US Congress halts $400 million order for Microsoft's combat Hololens

US Congress halts $400 million order for Microsoft's combat Hololens

Microsoft's AR combat headset for the US Army remains a project with many hiccups.

If you thought Microsoft's military Hololens IVAS was out of the woods after the U.S. Army's recent order for 10,000 combat headsets, you were mistaken: The U.S. Congress has prohibited another order for 6,900 headsets worth $400 million for the current fiscal year.

Instead, the U.S. Army is to receive only 5,000 headsets for training purposes while Microsoft develops an improved version 1.2.

The headset versions shipped so far are 1.0 and 1.1, which have significant technical flaws, according to previous military reports. Soldiers reportedly suffered headaches, eye discomfort and nausea during tests that lasted less than three hours.

AR tech needs to get better

Instead of $400 million to ship more current headsets, lawmakers have only released $40 million for this fiscal year to develop an improved version of IVAS, Bloomberg reports.

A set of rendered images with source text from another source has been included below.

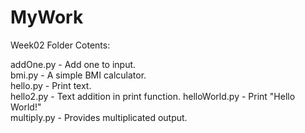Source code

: # MyWork

Week02 Folder Cotents: 

addOne.py - Add one to input.  
bmi.py - A simple BMI calculator.  
hello.py - Print text.  
hello2.py - Text addition in print function. 
helloWorld.py - Print "Hello World!"  
multiply.py - Provides multiplicated output.
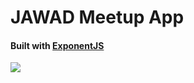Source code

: # JAWAD Meetup App

#### Built with [ExponentJS](https://www.exponentjs.com) 

![](http://i.imgur.com/Zl5nDpO.png)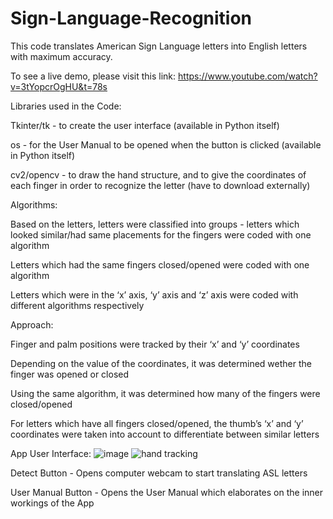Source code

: # Sign-Language-Recognition
This code translates American Sign Language letters into English letters with maximum accuracy.

To see a live demo, please visit this link: https://www.youtube.com/watch?v=3tYopcrOgHU&t=78s

Libraries used in the Code:

Tkinter/tk - to create the user interface (available in Python itself)

os - for the User Manual to be opened when the button is clicked (available in Python itself)

cv2/opencv - to draw the hand structure, and to give the coordinates of each finger in order to recognize the letter (have to download externally)

Algorithms:

Based on the letters, letters were classified into groups - letters which looked similar/had same placements for the fingers were coded with one algorithm

Letters which had the same fingers closed/opened were coded with one algorithm

Letters which were in the ‘x’ axis, ‘y’ axis and ‘z’ axis were coded with different algorithms respectively

Approach:

Finger and palm positions were tracked by their ‘x’ and ‘y’ coordinates

Depending on the value of the coordinates, it was determined wether the finger was opened or closed

Using the same algorithm, it was determined how many of the fingers were closed/opened

For letters which have all fingers closed/opened, the thumb’s ‘x’ and ‘y’ coordinates were taken into account to differentiate between similar letters



App User Interface:
![image](https://user-images.githubusercontent.com/65762697/155881080-35f7cee3-0661-407d-bf2b-34f2733d0d13.png)
![hand tracking](https://user-images.githubusercontent.com/65762697/155881210-61db0d58-6866-4858-a5b2-77922d7d5560.png)


Detect Button - Opens computer webcam to start translating ASL letters

User Manual Button - Opens the User Manual which elaborates on the inner workings of the App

The U.S. Army had already allocated $125 million for the development of a military Hololens 1.2 in late December. The money came from the previous year's budget.

The contract calls for improvements to deficiencies identified in previous test missions. The 1.2 version of the combat headset is supposed to offer a new form factor, a "lower profile heads-up display" and greater comfort, with better distributed weight and a new user interface.

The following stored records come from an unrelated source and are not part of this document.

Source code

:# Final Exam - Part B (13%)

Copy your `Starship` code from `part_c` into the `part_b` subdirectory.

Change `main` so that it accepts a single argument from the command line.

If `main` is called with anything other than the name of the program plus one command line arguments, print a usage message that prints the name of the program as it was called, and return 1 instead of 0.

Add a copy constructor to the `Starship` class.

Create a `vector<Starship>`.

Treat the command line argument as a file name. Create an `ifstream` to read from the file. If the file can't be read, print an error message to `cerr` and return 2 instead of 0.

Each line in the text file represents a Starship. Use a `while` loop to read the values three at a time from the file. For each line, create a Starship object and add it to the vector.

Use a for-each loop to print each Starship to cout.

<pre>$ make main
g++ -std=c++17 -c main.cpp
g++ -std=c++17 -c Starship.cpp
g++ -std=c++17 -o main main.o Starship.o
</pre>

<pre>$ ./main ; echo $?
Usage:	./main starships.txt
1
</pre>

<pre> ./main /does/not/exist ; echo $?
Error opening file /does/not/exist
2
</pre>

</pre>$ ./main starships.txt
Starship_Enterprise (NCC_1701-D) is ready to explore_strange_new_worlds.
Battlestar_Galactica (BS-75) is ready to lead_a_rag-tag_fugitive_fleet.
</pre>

In a previous report, one tester stated that IVAS "would have gotten us killed" because of the bright, highly visible display lights. IVAS 1.2 is also supposed to work more reliably and consume less power.

The Army continues to rely on Microsoft

"The Army is fully committed to IVAS and the leap-ahead capability it will provide for Soldiers to prevail on the battlefield," the U.S. Army writes. The "incremental fielding" of IVAS is scheduled to begin in September 2023.

Theoretically, Microsoft could deliver 120,000 headsets worth $22 billion to the U.S. Army over the next ten years - assuming the company can still get a handle on the complex augmented reality technology. The IVAS project has been running since 2018 and is intended to offer U.S. soldiers audiovisual superpowers like those in a computer game. They can see friends and enemies through walls, for example, or have automatic aiming assistance.

Microsoft did not comment on the news. The Redmond company is also keeping a low profile when it comes to the commercial version of the Hololens. Recently, Microsoft's XR boss made a hint that Microsoft is still working on Hololens and that an update could appear, but without being specific.